_About this exercise_
Below are the records; give again exactly the line with "## 6.3.构造函数", the line with "수준에 따른 요인 생성 |", and each line that lies between them, and nothing besides.

_Entries provided_
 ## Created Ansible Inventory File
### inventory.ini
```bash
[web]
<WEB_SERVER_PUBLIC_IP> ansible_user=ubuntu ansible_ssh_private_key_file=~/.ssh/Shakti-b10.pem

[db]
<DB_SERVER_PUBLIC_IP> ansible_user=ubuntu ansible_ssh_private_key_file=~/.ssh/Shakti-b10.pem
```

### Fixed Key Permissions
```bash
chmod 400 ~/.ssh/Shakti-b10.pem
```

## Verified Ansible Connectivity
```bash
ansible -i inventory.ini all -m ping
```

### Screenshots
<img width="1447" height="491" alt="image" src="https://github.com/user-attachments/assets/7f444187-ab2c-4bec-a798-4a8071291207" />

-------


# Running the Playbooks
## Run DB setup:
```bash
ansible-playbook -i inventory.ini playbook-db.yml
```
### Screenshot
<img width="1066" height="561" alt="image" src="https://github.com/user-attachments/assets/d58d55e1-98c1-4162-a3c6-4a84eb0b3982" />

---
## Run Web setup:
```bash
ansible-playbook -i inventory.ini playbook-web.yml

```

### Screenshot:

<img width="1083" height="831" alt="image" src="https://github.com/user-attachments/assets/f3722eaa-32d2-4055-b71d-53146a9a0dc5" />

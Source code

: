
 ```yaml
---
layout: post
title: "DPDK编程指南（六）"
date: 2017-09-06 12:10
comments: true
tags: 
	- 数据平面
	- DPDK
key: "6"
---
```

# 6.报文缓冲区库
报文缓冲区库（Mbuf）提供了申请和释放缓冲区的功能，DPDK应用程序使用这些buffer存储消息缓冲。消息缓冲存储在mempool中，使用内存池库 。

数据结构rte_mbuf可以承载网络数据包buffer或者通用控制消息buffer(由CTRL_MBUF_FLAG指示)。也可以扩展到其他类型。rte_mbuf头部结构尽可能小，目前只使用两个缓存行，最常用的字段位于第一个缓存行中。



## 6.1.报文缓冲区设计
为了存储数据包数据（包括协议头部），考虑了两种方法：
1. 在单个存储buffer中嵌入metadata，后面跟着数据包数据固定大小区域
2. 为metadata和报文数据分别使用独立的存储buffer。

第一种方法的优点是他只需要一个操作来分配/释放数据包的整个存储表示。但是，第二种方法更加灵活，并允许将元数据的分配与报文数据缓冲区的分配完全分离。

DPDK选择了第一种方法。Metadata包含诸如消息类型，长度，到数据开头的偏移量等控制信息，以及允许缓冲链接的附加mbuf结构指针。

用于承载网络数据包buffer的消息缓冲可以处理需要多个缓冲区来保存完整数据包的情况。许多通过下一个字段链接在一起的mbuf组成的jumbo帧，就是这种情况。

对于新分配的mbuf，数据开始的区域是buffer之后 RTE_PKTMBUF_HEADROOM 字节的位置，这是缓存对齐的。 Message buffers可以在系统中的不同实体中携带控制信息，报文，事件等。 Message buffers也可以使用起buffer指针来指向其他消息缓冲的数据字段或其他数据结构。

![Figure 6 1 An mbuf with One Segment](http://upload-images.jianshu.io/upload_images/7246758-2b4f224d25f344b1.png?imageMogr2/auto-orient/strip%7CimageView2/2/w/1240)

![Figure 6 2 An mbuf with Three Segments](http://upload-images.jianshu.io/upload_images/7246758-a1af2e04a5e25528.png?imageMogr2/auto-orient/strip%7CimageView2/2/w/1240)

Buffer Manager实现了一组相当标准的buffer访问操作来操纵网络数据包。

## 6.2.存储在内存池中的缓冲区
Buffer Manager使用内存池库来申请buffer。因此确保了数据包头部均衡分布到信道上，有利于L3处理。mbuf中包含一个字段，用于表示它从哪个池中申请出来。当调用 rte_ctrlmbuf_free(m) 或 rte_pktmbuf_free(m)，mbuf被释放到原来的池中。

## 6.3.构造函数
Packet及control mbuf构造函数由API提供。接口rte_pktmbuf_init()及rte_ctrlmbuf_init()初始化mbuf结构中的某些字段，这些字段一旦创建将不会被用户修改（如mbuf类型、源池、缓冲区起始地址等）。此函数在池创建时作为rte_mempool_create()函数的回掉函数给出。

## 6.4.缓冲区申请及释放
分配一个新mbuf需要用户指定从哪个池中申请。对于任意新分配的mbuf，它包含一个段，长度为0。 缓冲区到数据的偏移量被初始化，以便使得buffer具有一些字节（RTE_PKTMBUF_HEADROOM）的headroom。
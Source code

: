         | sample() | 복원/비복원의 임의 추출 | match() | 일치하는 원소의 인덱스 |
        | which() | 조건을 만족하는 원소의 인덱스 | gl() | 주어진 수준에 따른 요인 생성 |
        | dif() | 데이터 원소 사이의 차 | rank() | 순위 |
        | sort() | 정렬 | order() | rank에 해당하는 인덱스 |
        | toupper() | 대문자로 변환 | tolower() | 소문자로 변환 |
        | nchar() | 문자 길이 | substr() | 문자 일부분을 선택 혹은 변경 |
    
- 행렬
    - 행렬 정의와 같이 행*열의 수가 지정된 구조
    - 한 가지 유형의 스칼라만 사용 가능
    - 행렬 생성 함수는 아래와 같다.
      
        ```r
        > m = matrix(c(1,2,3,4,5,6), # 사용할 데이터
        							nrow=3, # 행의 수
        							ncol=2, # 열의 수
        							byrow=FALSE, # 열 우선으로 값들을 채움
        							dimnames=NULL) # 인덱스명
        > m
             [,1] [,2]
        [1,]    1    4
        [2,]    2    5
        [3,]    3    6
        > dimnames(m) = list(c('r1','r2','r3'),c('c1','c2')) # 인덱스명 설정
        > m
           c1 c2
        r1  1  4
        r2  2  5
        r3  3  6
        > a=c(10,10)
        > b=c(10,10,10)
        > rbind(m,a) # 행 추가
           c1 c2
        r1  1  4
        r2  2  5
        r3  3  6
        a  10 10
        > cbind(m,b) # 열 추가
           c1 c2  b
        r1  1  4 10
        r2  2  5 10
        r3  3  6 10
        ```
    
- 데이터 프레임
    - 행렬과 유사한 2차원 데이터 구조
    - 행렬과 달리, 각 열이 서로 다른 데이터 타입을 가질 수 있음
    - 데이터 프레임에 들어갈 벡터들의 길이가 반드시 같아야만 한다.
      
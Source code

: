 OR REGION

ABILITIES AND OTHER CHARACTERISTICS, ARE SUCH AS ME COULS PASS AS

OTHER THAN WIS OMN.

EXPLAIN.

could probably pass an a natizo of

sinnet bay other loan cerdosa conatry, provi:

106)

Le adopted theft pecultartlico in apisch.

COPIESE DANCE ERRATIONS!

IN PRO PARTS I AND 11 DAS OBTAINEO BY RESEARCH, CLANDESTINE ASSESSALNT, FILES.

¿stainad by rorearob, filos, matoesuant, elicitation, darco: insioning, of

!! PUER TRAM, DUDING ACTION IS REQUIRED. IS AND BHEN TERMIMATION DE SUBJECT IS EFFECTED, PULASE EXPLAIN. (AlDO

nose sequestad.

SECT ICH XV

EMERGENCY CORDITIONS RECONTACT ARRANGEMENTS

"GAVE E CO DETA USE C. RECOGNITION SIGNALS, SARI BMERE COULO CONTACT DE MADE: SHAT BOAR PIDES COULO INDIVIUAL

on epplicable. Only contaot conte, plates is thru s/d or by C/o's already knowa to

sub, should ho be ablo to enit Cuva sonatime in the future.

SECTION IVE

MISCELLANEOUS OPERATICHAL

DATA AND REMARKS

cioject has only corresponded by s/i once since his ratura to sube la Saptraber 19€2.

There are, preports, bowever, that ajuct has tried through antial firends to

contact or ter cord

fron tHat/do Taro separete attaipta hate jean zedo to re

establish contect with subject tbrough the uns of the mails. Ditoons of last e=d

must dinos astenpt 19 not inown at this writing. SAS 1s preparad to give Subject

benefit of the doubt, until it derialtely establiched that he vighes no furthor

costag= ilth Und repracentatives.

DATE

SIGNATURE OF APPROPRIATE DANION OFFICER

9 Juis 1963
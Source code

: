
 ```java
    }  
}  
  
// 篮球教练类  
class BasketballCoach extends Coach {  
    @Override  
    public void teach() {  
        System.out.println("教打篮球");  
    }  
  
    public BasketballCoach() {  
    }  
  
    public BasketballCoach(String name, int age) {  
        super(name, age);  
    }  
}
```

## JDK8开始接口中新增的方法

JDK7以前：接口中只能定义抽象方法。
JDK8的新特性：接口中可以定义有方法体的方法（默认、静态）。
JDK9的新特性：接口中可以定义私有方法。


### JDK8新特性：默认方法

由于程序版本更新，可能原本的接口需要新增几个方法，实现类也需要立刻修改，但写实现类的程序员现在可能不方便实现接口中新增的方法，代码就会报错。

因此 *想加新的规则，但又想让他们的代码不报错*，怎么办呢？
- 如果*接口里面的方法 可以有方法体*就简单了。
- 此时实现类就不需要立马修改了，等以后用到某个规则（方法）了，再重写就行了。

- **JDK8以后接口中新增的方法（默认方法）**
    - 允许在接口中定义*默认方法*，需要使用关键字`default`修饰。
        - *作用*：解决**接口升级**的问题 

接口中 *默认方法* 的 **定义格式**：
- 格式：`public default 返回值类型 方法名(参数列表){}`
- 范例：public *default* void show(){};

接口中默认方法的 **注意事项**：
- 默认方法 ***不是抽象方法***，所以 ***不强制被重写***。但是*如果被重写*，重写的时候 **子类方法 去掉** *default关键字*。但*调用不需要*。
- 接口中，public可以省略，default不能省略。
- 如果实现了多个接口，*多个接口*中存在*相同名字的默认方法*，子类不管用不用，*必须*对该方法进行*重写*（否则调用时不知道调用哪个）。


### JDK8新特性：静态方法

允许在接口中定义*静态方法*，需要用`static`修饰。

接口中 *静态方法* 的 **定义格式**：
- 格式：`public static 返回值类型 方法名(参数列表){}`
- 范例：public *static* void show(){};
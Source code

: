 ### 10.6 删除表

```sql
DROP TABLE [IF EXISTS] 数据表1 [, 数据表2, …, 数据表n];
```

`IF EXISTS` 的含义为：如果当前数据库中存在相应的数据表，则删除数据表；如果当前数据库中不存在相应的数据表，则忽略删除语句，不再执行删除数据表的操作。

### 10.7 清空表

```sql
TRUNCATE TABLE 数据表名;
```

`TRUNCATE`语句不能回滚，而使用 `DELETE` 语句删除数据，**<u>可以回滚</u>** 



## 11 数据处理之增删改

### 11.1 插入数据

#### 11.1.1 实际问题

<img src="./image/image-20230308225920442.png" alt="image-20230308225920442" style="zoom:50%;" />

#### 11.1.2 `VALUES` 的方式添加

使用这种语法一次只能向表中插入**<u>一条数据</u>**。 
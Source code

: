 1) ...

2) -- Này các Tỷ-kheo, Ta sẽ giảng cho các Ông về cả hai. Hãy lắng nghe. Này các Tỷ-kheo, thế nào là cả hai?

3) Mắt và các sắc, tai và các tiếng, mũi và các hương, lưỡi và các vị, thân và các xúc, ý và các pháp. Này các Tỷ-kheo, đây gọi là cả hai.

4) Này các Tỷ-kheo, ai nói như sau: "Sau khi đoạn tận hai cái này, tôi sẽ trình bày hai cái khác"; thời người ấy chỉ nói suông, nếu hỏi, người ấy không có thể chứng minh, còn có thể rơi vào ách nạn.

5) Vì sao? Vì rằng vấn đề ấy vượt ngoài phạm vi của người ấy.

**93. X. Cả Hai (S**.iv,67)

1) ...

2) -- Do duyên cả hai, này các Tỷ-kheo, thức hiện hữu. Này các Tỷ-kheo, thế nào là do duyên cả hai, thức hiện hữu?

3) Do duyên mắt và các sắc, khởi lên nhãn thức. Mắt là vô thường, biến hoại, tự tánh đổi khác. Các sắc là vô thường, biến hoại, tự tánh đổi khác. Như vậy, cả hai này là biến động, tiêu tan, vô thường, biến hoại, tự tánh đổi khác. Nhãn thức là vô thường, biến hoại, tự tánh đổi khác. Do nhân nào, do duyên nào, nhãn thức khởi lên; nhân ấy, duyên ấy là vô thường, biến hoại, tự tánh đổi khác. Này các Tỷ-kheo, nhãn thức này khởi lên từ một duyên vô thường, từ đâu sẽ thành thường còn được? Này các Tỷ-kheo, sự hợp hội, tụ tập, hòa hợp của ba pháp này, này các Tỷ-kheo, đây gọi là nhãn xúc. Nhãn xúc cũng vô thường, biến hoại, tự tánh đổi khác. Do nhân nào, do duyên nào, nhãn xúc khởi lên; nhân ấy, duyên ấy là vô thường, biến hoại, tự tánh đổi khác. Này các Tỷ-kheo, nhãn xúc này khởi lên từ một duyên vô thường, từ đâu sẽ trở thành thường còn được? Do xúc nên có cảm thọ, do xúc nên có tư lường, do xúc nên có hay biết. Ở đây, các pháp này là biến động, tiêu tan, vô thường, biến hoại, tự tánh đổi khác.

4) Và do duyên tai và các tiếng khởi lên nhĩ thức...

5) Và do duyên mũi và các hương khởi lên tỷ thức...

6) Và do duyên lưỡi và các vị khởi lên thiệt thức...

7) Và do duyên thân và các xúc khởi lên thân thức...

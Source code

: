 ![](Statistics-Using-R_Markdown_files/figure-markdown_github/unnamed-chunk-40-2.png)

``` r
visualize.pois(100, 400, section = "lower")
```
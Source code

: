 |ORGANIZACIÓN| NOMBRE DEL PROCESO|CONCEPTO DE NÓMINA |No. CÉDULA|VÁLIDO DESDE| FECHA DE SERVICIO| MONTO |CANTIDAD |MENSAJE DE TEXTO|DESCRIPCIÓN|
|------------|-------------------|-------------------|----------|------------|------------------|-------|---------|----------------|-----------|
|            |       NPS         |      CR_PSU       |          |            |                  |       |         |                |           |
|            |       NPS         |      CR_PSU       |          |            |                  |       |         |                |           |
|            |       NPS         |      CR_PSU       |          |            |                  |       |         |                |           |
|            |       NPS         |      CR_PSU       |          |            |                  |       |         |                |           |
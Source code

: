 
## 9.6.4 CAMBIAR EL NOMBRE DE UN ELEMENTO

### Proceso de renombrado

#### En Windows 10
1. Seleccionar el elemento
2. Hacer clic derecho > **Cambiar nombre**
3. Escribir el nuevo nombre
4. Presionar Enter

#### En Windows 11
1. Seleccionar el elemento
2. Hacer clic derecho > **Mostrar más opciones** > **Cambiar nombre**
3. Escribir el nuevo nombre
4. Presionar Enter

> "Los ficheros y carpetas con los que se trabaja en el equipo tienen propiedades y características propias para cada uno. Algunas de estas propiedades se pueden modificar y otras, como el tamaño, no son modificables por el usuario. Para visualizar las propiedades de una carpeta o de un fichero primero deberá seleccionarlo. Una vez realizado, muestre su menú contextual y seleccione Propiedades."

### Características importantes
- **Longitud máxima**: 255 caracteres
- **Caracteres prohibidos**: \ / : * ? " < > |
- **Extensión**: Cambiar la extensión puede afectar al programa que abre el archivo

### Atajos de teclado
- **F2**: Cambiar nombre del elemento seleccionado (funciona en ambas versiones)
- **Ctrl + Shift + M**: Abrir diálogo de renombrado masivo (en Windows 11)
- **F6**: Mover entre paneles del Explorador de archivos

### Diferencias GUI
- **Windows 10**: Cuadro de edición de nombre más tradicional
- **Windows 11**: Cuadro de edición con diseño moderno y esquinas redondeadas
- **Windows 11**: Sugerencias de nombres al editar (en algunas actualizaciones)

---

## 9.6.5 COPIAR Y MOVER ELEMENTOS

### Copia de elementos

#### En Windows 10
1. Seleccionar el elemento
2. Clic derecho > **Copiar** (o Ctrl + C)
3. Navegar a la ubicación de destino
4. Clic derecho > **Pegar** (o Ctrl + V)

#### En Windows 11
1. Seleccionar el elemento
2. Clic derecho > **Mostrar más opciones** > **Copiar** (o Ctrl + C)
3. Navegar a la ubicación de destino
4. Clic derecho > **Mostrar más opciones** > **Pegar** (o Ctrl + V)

_Answer space_
## 6.3.构造函数
Packet及control mbuf构造函数由API提供。接口rte_pktmbuf_init()及rte_ctrlmbuf_init()初始化mbuf结构中的某些字段，这些字段一旦创建将不会被用户修改（如mbuf类型、源池、缓冲区起始地址等）。此函数在池创建时作为rte_mempool_create()函数的回掉函数给出。

## 6.4.缓冲区申请及释放
分配一个新mbuf需要用户指定从哪个池中申请。对于任意新分配的mbuf，它包含一个段，长度为0。 缓冲区到数据的偏移量被初始化，以便使得buffer具有一些字节（RTE_PKTMBUF_HEADROOM）的headroom。
Source code

:         | sample() | 복원/비복원의 임의 추출 | match() | 일치하는 원소의 인덱스 |
        | which() | 조건을 만족하는 원소의 인덱스 | gl() | 주어진 수준에 따른 요인 생성 |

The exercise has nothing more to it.